Clint Engel, Staff Staff -- Furniture Today, November 21, 2013

Michael BayMichael Bay, Merinos Home Furnishings, Mooresville, N.C.
WINSTON-SALEM, N.C. - After a succession of big-box openings, Merinos Home Furnishings is pulling the plug on any more retail furniture expansion.
     Michael Bay, owner of the home furnishing retailer with large stores in Mooresville, N.C., Jefferson, Ga., and Fort Lawn, S.C., said he has decided against opening the 850,000-squarefoot retail showroom he had planned here, opting to lease out the property Merinos acquired earlier this year.
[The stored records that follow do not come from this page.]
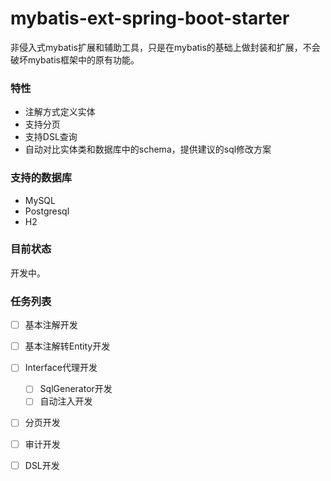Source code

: # mybatis-ext-spring-boot-starter
非侵入式mybatis扩展和辅助工具，只是在mybatis的基础上做封装和扩展，不会破坏mybatis框架中的原有功能。

### 特性

- 注解方式定义实体
- 支持分页
- 支持DSL查询
- 自动对比实体类和数据库中的schema，提供建议的sql修改方案


### 支持的数据库

- MySQL
- Postgresql
- H2

### 目前状态
开发中。

### 任务列表

- [ ] 基本注解开发
- [ ] 基本注解转Entity开发
- [ ] Interface代理开发
  - [ ] SqlGenerator开发
  - [ ] 自动注入开发
- [ ] 分页开发
- [ ] 审计开发
- [ ] DSL开发

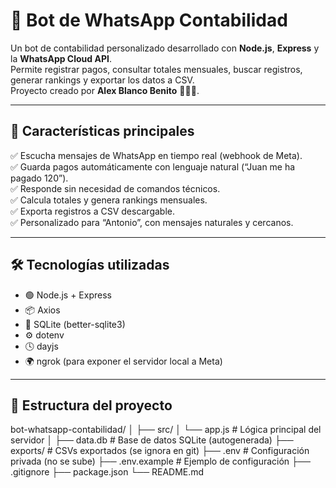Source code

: # 🤖 Bot de WhatsApp Contabilidad

Un bot de contabilidad personalizado desarrollado con **Node.js**, **Express** y la **WhatsApp Cloud API**.  
Permite registrar pagos, consultar totales mensuales, buscar registros, generar rankings y exportar los datos a CSV.  
Proyecto creado por **Alex Blanco Benito** 👨🏻‍💻.

---

## 🚀 Características principales

✅ Escucha mensajes de WhatsApp en tiempo real (webhook de Meta).  
✅ Guarda pagos automáticamente con lenguaje natural (“Juan me ha pagado 120”).  
✅ Responde sin necesidad de comandos técnicos.  
✅ Calcula totales y genera rankings mensuales.  
✅ Exporta registros a CSV descargable.  
✅ Personalizado para “Antonio”, con mensajes naturales y cercanos.  

---

## 🛠️ Tecnologías utilizadas

- 🟢 Node.js + Express  
- 📦 Axios  
- 🧱 SQLite (better-sqlite3)  
- ⚙️ dotenv  
- 🕓 dayjs  
- 🌍 ngrok (para exponer el servidor local a Meta)

---

## 📁 Estructura del proyecto

bot-whatsapp-contabilidad/
│
├── src/
│ └── app.js # Lógica principal del servidor
│
├── data.db # Base de datos SQLite (autogenerada)
├── exports/ # CSVs exportados (se ignora en git)
├── .env # Configuración privada (no se sube)
├── .env.example # Ejemplo de configuración
├── .gitignore
├── package.json
└── README.md
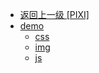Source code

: - [返回上一级 [PIXI]](web前端/工具库/PIXI/)
- [demo](web前端/工具库/PIXI/demo/)
  - [css](web前端/工具库/PIXI/demo/css/)
  - [img](web前端/工具库/PIXI/demo/img/)
  - [js](web前端/工具库/PIXI/demo/js/)

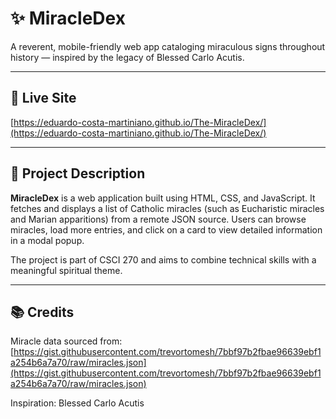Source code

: # ✨ MiracleDex

A reverent, mobile-friendly web app cataloging miraculous signs throughout history — inspired by the legacy of Blessed Carlo Acutis.

---

## 🔗 Live Site

[https://eduardo-costa-martiniano.github.io/The-MiracleDex/](https://eduardo-costa-martiniano.github.io/The-MiracleDex/)

---

## 📖 Project Description

**MiracleDex** is a web application built using HTML, CSS, and JavaScript. It fetches and displays a list of Catholic miracles (such as Eucharistic miracles and Marian apparitions) from a remote JSON source. Users can browse miracles, load more entries, and click on a card to view detailed information in a modal popup.

The project is part of CSCI 270 and aims to combine technical skills with a meaningful spiritual theme.

---

## 📚 Credits

Miracle data sourced from:  
[https://gist.githubusercontent.com/trevortomesh/7bbf97b2fbae96639ebf1a254b6a7a70/raw/miracles.json](https://gist.githubusercontent.com/trevortomesh/7bbf97b2fbae96639ebf1a254b6a7a70/raw/miracles.json)

Inspiration: Blessed Carlo Acutis  
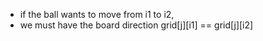 * if the ball wants to move from i1 to i2,
* we must have the board direction grid[j][i1] == grid[j][i2]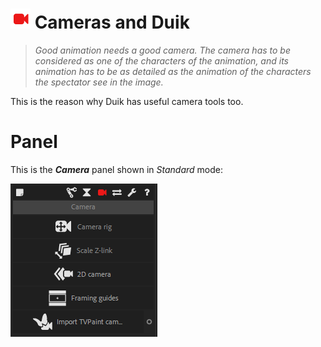 # ![Camera Icon](img\duik-icons\camera-icon-r.png) Cameras and Duik

> *Good animation needs a good camera. The camera has to be considered as one of the characters of the animation, and its animation has to be as detailed as the animation of the characters the spectator see in the image.* 

This is the reason why Duik has useful camera tools too.

# Panel

This is the ***Camera*** panel shown in *Standard* mode:  

![camera panel](img\duik-screenshots\S-Camera\Camera-panel.PNG)
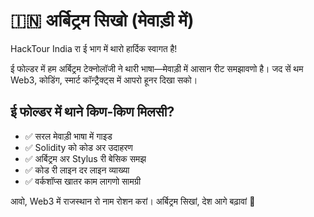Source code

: # 🇮🇳 अर्बिट्रम सिखो (मेवाड़ी में)

HackTour India रा ई भाग में थारो हार्दिक स्वागत है!

ई फोल्डर में हम अर्बिट्रम टेक्नोलॉजी ने थारी भाषा—मेवाड़ी में आसान रीट समझावणो है। जद सें थम Web3, कोडिंग, स्मार्ट कॉन्ट्रैक्ट्स में आपरो हूनर दिखा सको।

## ई फोल्डर में थाने किण-किण मिलसी?

- ✅ सरल मेवाड़ी भाषा में गाइड
- ✅ Solidity को कोड अर उदाहरण
- ✅ अर्बिट्रम अर Stylus री बेसिक समझ
- ✅ कोड री लाइन दर लाइन व्याख्या
- ✅ वर्कशॉप्स खातर काम लागणो सामग्री

आवो, Web3 में राजस्थान रो नाम रोशन करां। अर्बिट्रम सिखां, देश आगे बढ़ावां 🚀
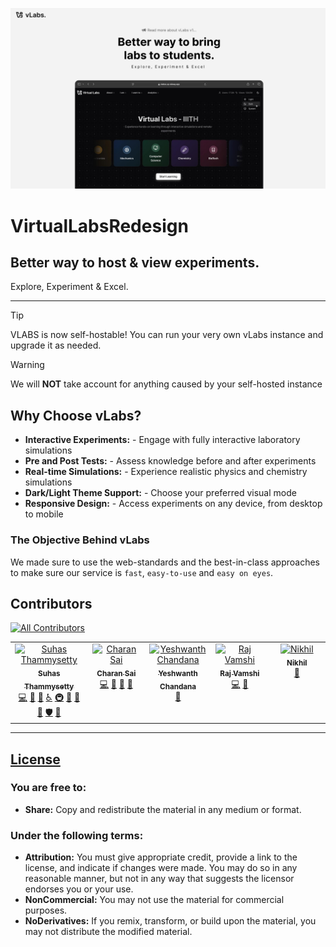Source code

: ![alt text](/client/src/assets/Intro.png)


# VirtualLabsRedesign
## Better way to host & view experiments.
Explore, Experiment & Excel.

---

> [!TIP]
> VLABS is now self-hostable! You can run your very own vLabs instance and upgrade it as needed.


> [!WARNING]
> We will **NOT** take account for anything caused by your self-hosted instance

## Why Choose vLabs?

- **Interactive Experiments:** - Engage with fully interactive laboratory simulations
- **Pre and Post Tests:** - Assess knowledge before and after experiments
- **Real-time Simulations:** - Experience realistic physics and chemistry simulations
- **Dark/Light Theme Support:** - Choose your preferred visual mode
- **Responsive Design:** - Access experiments on any device, from desktop to mobile

### The Objective Behind vLabs
 We made sure to use the web-standards and the best-in-class approaches to make sure our service is `fast`, `easy-to-use` and `easy on eyes`.


## Contributors

[![All Contributors](https://img.shields.io/github/all-contributors/heysuhas/VirtualLabsRedesign?color=b3b3d1&style=for-the-badge)](#contributors)

<!-- ALL-CONTRIBUTORS-LIST:START - Do not remove or modify this section -->
<!-- prettier-ignore-start -->
<!-- markdownlint-disable -->
<table>
  <tbody>
    <tr>
      <td align="center" valign="top" width="14.28%"><a href="http://suhas-resume.vercel.app"><img src="https://avatars.githubusercontent.com/u/116619954?v=4" width="100px;" alt="Suhas Thammysetty"/><br /><sub><b>Suhas Thammysetty</b></sub></a><br />
        <a href="#code-Suhas" title="Code">💻</a> <a href="#design-Suhas" title="Design">🎨</a> <a href="#bug-Suhas" title="Bug reports">🐛</a> <a href="#a11y-Suhas" title="Accessibility">♿️</a> <a href="#infra-Suhas" title="Infrastructure">🚇</a> <a href="#maintenance-Suhas" title="Maintenance">🚧</a> <a href="#projectManagement-Suhas" title="Project Management">📆</a> <a href="#review-Suhas" title="Reviewed Pull Requests">👀</a> <a href="#security-Suhas" title="Security">🛡️</a> <a href="#tool-Suhas" title="Tools">🔧</a>
      </td>
      <td align="center" valign="top" width="14.28%"><a href="https://github.com/tCharan369"><img src="https://avatars.githubusercontent.com/u/173562397?v=4" width="100px;" alt="Charan Sai"/><br /><sub><b>Charan Sai</b></sub></a><br />
        <a href="#code-tCharan369" title="Code">💻</a> <a href="#bug-tCharan369" title="Bug reports">🐛</a> <a href="#maintenance-tCharan369" title="Maintenance">🚧</a> <a href="#review-tCharan369" title="Reviewed Pull Requests">👀</a>
      </td>
      <td align="center" valign="top" width="14.28%"><a href="https://github.com/heyyesh"><img src="https://avatars.githubusercontent.com/u/141853907?v=4" width="100px;" alt="Yeshwanth Chandana"/><br /><sub><b>Yeshwanth Chandana</b></sub></a><br />
        <a href="#bug-heyyesh" title="Bug reports">🐛</a>
      </td>
      <td align="center" valign="top" width="14.28%"><a href="https://github.com/RajVamshi05"><img src="https://avatars.githubusercontent.com/u/141853907?v=4" width="100px;" alt="Raj Vamshi"/><br /><sub><b>Raj Vamshi</b></sub></a><br />
        <a href="#code-RajVamshi05" title="Code">💻</a> <a href="#bug-RajVamshi05" title="Bug reports">🐛</a>
      </td>
      <td align="center" valign="top" width="14.28%"><a href="https://github.com/Nikhilhero13"><img src="https://avatars.githubusercontent.com/u/182074730?v=4" width="100px;" alt="Nikhil"/><br /><sub><b>Nikhil</b></sub></a><br />
        <a href="#data-Nikhilhero13" title="Data">🔣</a>
      </td>
    </tr>
  </tbody>
</table>

<!-- markdownlint-restore -->
<!-- prettier-ignore-end -->

<!-- ALL-CONTRIBUTORS-LIST:END -->

---

## [License](https://creativecommons.org/licenses/by-nc-nd/4.0/)

### You are free to:

- **Share:** Copy and redistribute the material in any medium or format.

### Under the following terms:

- **Attribution:** You must give appropriate credit, provide a link to the license, and indicate if changes were made. You may do so in any reasonable manner, but not in any way that suggests the licensor endorses you or your use.
- **NonCommercial:** You may not use the material for commercial purposes.
- **NoDerivatives:** If you remix, transform, or build upon the material, you may not distribute the modified material.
And he's done opening any other stores, too.
     Bay contended that Jamestown, N.C.-based Furnitureland South pressured certain suppliers - including A.R. T. Furniture and Furniture Brands International companies Henredon and Maitland- Smith - not to sell Merinos at the nearby Winston-Salem location.
     Asked to comment on that charge, FLS Executive Vice President Jason Harris said in an email, "We don't make distribution decisions for our suppliers. I'm sure they take many factors into consideration when choosing their retail partners."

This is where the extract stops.